と疑問が出てくると、どう考えても太宰とのキャラの差別化。
ただ、ゲームからキャラを逸脱しすぎるのも解釈違いを起こして、うまく受け入れられない可能性がある博打要素。
だから、乱歩にも「転生したてで一部記憶が曖昧」的なことを言わせているんでしょう。
志賀さんが記憶が曖昧なことによって、太宰さんへの負の感情が強くなり、芥川さんへ慈愛の気持ちが強くなる。
きっとこの舞台の志賀さんは精神「やや不安定」か「普通」あたりなんだろうなと思います。

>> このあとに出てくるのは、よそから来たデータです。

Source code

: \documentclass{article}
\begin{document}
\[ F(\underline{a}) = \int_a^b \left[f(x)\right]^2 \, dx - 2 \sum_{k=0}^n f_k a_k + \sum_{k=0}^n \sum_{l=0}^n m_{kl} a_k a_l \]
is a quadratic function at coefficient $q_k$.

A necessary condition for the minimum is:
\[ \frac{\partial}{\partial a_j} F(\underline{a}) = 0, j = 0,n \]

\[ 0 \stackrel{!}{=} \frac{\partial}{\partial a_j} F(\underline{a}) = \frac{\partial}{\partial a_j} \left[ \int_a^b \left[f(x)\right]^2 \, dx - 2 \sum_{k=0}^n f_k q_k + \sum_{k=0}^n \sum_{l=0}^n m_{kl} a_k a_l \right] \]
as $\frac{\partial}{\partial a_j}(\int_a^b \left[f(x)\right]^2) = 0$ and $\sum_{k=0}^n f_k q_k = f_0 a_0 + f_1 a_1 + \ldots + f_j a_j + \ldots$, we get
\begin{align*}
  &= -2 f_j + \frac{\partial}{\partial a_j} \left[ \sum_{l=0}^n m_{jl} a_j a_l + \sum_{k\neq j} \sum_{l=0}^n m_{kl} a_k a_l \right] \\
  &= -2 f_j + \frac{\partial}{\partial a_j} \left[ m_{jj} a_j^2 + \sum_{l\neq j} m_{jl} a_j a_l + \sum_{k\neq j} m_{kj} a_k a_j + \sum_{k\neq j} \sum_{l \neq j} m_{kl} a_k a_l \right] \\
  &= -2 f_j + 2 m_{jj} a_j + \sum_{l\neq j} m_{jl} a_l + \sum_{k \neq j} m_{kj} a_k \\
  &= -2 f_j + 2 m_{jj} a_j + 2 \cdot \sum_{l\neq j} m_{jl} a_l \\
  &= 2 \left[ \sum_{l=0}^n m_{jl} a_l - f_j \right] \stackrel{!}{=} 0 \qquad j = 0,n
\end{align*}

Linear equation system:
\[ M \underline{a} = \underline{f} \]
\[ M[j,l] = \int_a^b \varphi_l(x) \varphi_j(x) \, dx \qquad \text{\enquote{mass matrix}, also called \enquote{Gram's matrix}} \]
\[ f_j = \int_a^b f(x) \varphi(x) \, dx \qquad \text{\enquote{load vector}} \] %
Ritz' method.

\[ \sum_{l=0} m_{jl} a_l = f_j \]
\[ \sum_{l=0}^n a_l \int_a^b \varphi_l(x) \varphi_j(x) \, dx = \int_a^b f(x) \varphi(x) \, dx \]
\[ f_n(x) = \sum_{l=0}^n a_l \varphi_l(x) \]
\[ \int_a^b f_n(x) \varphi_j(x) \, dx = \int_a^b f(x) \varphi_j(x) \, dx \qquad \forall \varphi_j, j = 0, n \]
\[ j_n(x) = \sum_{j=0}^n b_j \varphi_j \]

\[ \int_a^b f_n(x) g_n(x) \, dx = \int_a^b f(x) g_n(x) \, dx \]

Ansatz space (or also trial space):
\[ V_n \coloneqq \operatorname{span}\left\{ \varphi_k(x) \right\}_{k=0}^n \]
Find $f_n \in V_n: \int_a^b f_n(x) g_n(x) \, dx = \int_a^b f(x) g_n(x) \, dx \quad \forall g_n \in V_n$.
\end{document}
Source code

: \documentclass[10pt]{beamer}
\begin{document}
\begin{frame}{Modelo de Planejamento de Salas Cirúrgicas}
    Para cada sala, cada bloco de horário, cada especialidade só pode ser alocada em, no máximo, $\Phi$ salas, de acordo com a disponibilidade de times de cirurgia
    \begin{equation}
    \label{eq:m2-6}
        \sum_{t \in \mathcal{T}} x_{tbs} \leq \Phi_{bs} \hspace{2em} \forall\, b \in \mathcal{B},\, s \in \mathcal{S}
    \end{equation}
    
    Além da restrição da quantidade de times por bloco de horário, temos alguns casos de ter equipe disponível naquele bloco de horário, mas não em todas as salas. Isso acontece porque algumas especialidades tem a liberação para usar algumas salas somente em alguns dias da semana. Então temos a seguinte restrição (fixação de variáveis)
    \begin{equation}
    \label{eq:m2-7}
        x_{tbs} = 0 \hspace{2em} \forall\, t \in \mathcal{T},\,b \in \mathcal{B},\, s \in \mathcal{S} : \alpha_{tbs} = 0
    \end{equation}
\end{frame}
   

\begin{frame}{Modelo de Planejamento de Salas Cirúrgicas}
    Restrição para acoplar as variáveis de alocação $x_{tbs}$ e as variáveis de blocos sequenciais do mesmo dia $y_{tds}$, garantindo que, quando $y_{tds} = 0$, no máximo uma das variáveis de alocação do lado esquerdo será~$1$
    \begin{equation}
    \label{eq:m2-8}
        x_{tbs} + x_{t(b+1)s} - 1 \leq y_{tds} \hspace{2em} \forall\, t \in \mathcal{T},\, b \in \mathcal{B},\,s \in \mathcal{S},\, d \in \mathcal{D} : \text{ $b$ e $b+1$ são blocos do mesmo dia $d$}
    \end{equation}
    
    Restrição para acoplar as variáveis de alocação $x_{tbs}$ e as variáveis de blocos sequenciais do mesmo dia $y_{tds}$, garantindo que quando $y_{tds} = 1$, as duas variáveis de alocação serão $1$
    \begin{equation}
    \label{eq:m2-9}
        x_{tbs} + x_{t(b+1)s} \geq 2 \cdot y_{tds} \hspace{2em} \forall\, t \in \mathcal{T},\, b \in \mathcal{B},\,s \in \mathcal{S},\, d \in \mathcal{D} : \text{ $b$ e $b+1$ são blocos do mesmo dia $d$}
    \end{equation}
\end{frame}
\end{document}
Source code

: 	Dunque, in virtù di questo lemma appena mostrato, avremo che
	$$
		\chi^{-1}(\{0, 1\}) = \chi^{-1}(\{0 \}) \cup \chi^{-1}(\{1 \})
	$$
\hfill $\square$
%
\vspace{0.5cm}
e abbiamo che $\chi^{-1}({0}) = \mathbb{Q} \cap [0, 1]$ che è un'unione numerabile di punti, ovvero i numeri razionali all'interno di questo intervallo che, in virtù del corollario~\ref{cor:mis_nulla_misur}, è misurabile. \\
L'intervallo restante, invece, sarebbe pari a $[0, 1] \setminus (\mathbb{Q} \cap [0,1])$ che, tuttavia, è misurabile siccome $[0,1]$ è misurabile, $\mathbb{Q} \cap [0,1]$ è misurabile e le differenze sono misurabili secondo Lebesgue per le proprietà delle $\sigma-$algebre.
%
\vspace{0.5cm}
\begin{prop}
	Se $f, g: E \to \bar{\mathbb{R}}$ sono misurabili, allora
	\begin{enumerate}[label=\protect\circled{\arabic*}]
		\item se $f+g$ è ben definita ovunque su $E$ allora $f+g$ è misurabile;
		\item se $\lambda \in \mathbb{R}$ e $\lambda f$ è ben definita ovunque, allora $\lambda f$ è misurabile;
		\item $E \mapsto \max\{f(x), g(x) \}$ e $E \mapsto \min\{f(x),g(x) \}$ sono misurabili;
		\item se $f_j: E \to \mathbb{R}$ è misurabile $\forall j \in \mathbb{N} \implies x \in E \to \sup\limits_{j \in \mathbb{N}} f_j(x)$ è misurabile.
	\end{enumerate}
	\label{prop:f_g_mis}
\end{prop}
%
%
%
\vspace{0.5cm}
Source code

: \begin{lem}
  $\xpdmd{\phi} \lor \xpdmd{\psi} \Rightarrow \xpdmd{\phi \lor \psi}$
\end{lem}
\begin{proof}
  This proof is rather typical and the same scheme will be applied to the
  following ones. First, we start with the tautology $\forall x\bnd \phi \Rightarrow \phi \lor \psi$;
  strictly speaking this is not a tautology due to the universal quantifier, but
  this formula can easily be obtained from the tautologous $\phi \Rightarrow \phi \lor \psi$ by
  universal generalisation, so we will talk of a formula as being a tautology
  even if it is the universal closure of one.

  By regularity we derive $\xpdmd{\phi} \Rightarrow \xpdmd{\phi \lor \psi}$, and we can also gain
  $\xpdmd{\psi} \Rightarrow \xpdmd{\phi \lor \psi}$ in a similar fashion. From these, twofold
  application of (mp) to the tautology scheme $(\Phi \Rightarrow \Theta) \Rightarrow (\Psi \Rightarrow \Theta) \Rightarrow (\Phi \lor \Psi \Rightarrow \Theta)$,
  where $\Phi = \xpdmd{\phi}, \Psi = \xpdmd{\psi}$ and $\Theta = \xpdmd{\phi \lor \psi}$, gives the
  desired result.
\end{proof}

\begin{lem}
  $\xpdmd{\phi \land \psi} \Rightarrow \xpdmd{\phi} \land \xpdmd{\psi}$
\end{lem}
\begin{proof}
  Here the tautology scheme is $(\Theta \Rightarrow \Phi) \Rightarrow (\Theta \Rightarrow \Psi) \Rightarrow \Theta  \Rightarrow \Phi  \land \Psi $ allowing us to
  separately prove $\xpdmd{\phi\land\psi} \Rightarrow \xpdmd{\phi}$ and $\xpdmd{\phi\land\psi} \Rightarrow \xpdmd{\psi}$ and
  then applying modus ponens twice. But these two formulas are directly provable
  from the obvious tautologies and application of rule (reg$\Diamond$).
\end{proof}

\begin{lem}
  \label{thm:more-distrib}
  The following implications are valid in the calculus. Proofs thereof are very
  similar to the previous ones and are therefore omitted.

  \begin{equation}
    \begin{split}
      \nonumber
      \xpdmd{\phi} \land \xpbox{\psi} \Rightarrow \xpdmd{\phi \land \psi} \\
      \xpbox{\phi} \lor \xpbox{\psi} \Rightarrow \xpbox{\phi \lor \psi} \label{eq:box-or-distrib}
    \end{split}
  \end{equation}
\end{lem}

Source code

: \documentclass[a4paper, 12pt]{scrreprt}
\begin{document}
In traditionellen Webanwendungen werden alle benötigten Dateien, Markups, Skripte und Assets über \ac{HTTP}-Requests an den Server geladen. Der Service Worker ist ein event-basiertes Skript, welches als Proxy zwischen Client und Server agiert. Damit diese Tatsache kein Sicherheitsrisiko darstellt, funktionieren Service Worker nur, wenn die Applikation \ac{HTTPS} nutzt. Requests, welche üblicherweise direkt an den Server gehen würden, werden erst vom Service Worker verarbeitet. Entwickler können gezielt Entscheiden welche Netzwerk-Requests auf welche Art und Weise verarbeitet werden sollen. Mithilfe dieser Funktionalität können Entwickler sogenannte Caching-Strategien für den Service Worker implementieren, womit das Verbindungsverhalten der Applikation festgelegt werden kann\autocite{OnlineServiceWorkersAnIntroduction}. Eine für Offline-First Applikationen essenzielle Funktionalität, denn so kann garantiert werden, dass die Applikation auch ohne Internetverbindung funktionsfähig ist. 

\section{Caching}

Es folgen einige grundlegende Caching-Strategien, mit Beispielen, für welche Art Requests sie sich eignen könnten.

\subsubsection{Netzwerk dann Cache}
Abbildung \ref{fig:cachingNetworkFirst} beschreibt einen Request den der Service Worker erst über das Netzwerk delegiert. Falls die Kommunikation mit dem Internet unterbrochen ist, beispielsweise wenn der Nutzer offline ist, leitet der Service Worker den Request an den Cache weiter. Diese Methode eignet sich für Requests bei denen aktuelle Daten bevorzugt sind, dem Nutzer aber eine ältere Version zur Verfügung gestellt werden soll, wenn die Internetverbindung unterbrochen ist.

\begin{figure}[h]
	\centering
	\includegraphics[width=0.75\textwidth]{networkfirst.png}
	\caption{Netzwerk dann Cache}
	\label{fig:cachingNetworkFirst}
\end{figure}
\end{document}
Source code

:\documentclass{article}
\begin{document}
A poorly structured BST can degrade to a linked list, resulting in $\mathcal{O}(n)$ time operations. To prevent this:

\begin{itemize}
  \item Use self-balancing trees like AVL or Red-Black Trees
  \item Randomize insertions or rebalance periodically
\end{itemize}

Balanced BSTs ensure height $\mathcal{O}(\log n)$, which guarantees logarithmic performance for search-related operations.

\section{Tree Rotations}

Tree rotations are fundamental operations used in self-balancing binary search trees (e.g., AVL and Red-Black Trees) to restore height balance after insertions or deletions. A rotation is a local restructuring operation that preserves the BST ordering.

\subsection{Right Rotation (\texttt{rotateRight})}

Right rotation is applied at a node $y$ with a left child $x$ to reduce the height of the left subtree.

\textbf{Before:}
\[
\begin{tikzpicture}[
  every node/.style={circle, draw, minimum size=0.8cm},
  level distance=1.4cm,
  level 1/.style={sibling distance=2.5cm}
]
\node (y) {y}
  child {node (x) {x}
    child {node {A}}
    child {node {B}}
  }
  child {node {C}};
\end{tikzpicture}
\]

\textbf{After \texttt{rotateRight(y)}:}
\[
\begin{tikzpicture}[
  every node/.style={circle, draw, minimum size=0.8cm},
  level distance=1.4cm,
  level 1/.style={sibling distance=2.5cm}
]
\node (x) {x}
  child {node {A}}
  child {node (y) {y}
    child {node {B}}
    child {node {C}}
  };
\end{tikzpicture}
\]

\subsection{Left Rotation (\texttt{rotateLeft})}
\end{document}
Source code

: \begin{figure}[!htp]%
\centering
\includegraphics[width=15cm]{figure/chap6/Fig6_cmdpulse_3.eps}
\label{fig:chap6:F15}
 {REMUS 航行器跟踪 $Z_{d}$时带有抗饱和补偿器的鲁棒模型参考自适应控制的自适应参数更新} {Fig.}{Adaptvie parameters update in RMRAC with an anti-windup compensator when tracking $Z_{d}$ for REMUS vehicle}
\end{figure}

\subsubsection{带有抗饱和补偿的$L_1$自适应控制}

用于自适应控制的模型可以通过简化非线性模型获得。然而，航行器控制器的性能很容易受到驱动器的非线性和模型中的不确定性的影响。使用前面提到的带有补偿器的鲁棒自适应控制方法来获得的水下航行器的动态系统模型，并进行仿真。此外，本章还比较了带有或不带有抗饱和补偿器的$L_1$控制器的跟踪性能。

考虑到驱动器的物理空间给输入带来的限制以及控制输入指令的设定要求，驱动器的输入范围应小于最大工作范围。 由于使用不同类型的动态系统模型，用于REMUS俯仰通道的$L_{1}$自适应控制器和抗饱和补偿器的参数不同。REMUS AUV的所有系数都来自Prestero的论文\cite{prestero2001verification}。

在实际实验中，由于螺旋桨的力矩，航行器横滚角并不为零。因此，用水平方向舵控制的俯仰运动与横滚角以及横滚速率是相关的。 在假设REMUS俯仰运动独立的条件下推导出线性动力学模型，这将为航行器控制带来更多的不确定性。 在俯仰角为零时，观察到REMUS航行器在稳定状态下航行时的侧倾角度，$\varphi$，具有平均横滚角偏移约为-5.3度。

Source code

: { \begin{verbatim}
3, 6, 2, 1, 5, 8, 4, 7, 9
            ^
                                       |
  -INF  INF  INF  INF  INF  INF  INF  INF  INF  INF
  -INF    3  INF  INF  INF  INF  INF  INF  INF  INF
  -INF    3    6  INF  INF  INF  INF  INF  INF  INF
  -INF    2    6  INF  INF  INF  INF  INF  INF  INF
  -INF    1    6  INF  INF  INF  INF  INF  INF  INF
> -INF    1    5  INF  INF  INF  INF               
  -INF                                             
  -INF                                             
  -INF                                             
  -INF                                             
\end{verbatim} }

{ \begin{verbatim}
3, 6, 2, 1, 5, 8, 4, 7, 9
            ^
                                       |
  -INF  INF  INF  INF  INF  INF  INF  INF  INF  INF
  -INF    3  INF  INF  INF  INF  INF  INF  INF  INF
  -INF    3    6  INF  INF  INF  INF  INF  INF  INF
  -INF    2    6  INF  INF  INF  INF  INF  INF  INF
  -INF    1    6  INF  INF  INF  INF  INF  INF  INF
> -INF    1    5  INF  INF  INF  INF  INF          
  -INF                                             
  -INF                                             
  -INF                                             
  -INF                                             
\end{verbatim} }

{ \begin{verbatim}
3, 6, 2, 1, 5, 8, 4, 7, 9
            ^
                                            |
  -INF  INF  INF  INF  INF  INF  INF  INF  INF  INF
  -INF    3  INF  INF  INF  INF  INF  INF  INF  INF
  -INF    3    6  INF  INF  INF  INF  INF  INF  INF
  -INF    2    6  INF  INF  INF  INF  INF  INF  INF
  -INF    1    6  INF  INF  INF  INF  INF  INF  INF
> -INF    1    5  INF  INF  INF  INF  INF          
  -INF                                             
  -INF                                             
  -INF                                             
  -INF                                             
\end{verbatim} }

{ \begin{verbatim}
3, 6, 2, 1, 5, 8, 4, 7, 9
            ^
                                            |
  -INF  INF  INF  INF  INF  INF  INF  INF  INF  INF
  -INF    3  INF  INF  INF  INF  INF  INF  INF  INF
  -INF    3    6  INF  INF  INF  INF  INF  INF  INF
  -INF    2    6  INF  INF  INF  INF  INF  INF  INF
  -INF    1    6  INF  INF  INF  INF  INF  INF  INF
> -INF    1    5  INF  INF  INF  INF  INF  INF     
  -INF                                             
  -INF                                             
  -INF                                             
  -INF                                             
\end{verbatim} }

序の終盤で中原中也「サーカスの一節」が挟まるんですけれど、これはどういうことかな。
と思うんですが、解釈は人それぞれと思いつつ。
太宰の話を聞いた揺れ動く中原の心情。
そして、自分の詩の原点へ帰郷したような、ノスタルジックな気持ちになったのかな。だなんて捉えています。
※1 ずこーっは芥川さんは公演によってやったりやらなかったりして、可愛いです。
※2 織田作が凄いおかんおかんしてて好感度鰻登りだったのですが、特に太宰くんが泣きそうになる時に一緒に「むー」ってなるのが、堪らんもうやめて。やめないで。なんて葛藤を産みます。